Hinckley Athletic
- Full name: Hinckley Athletic Football Club
- Founded: 1906 (as Hinckley United)
- Dissolved: 1997 (merged with Hinckley Town to form Hinckley United)

= Hinckley Athletic F.C. =

Hinckley Athletic F.C. was an English association football club based in Hinckley, England.

==History==
The club was formed as Hinckley United in 1906 after the dissolution of Hinckley Town. They played in the Leicestershire Senior League until 1914, when they joined the Birmingham Combination In 1925, a year after winning the Combination for the first time, they reached the last qualifying round of the FA Cup in 1925, losing 0–3 to Grimsby Town. They won their second Combination title in 1927.

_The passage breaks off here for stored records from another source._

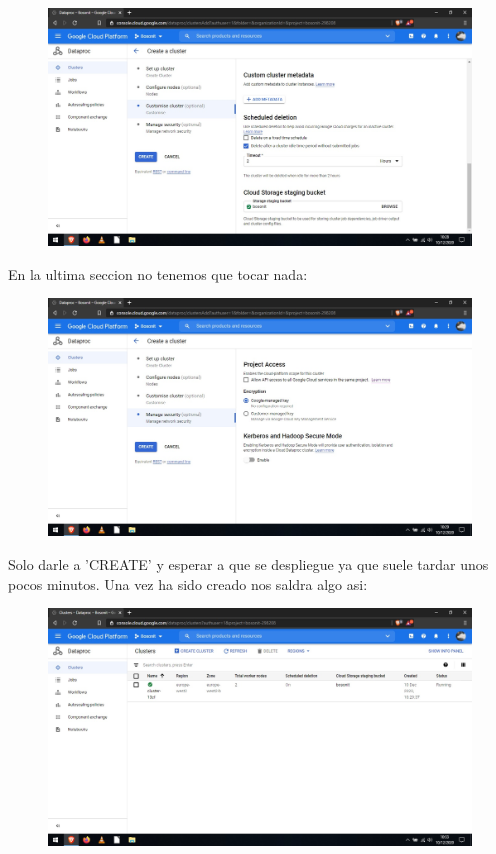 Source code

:\documentclass[a4paper,10pt]{article}
\begin{document}
\begin{figure}[H]
\begin{center}
\includegraphics[width=500pt]{./fotos/GoogleCloud/33 - GC.jpg}
\end{center}
\end{figure}

En la ultima seccion no tenemos que tocar nada:

\begin{figure}[H]
\begin{center}
\includegraphics[width=500pt]{./fotos/GoogleCloud/34 - GC.jpg}
\end{center}
\end{figure}

Solo darle a 'CREATE' y esperar a que se despliegue ya que suele tardar unos pocos minutos. Una vez ha sido creado nos saldra algo asi:

\begin{figure}[H]
\begin{center}
\includegraphics[width=500pt]{./fotos/GoogleCloud/35 - GC.jpg}
\end{center}
\end{figure}
\end{document}
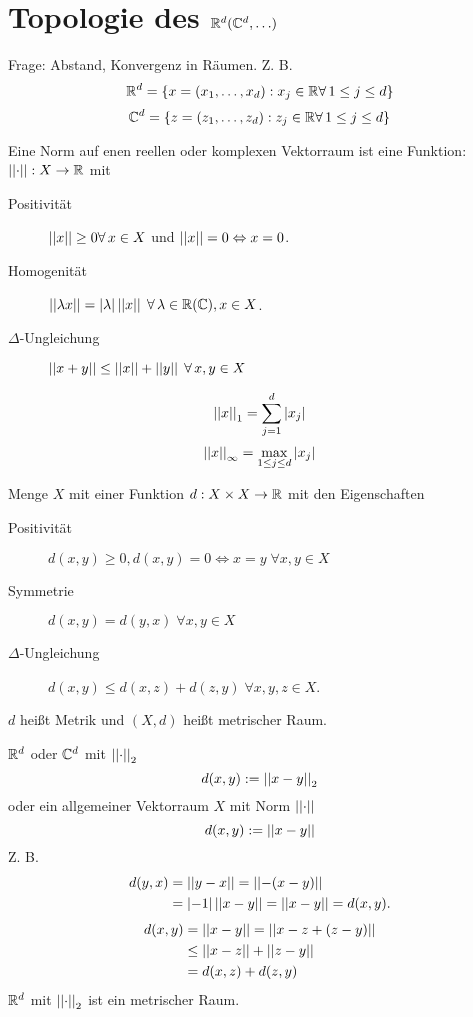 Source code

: \documentclass[../ana2.tex]{subfiles}
\begin{document}
\setcounter{section}{8}
\section{Topologie des \( \mathbb{R}^d (\mathbb{C}^d, \ldots) \)}
Frage: Abstand, Konvergenz in  
Räumen.
Z. B. 
\[ \R^d = \set{x = (x_1, \ldots, x_d) : 
x_j \in \R \forall 1 \leq j \leq d} \]
\[ \C^d = \set{z = (z_1, \ldots, z_d) : 
z_j \in \R \forall 1 \leq j \leq d} \]
\begin{defi}
    Eine Norm auf enen reellen oder komplexen Vektorraum
    ist eine Funktion: \( \left|\left|\cdot\right|\right|:X\rightarrow \mathbb{R} \) mit
    \begin{description}
        \item[Positivität] \( \norm{x} \geq 0 \forall x\in X \) 
        und \( \left|\left|x\right|\right| = 0 \Leftrightarrow x = 0 \).
        \item[Homogenität] \( \norm{\lambda x} = \abs{\lambda} \norm{x}
        \; \forall \lambda \in \R (\C), x\in X \).
        \item[\( \Delta \)-Ungleichung] \( \norm{x+y}
        \leq \norm{x} + \norm{y} \; \forall x,y \in X \)
    \end{description}
\end{defi}
\begin{bspe}
    \[ \left|\left|x\right|\right|_1 = \sum_{j=1}^d \left|x_j\right| \]
    \[ \left|\left|x\right|\right|_\infty 
    = \underset{1 \leq j \leq d}{\max} \left|x_j\right| \]
\end{bspe}
\begin{defi}
    Menge \(X\) mit einer Funktion \( d:X\times X\rightarrow \mathbb{R} \)
    mit den Eigenschaften
    \begin{description}
        \item[Positivität] \( d(x,y) \geq 0, d(x,y) = 0 \Leftrightarrow x=y
        \; \forall x,y \in X \)       
        \item[Symmetrie] \( d(x,y) = d(y,x) \; \forall x,y \in X \)
        \item[\( \Delta \)-Ungleichung] 
        \( d(x,y) \leq d(x,z) + d(z, y) 
        \; \forall x,y,z \in X \).
    \end{description}
    \(d\) heißt Metrik und \( (X, d) \) heißt metrischer 
    Raum.
\end{defi}
\begin{bsp}
    \( \mathbb{R}^d \) oder \( \mathbb{C}^d\) mit \(\left|\left|\cdot\right|\right|_2\)
    \[ d(x,y) := \left|\left|x-y\right|\right|_2 \]
    oder ein allgemeiner Vektorraum \(X\) mit Norm 
    \(\left|\left|\cdot\right|\right|\)
    \[ d(x,y) := \left|\left|x-y\right|\right| \]
    Z. B. 
    \begin{align*}
        d(y,x) &= \left|\left|y - x\right|\right| = \left|\left|-(x-y)\right|\right| \\
        &= \left|-1\right|\left|\left|x-y\right|\right| = \left|\left|x-y\right|\right| = d(x, y).
    \end{align*}
    \begin{align*}
        d(x,y) &= \left|\left|x-y\right|\right| = \left|\left|x-z + (z-y)\right|\right| \\
        &\leq \left|\left|x-z\right|\right| + \left|\left|z-y\right|\right| \\
        &= d(x,z) + d(z,y)
    \end{align*}
    \( \mathbb{R}^d \) mit \( \left|\left|\cdot\right|\right|_2 \) ist ein metrischer 
    Raum.
\end{bsp}
\end{document}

After the end of World War II, the club changed its name to Hinckley Athletic. In 1955 they reached the 1st round proper of the FA Cup for the first time, eventually losing in the 2nd round to Rochdale. In 1959 they moved to play in the Southern League, and in 1963 again reached the 2nd round of the FA Cup, this time losing out to Queens Park Rangers. After a decade in the Southern League they moved back to the Combination, by now renamed the West Midlands (Regional) League.

In 1997 they merged with Hinckley Town to form Hinckley United.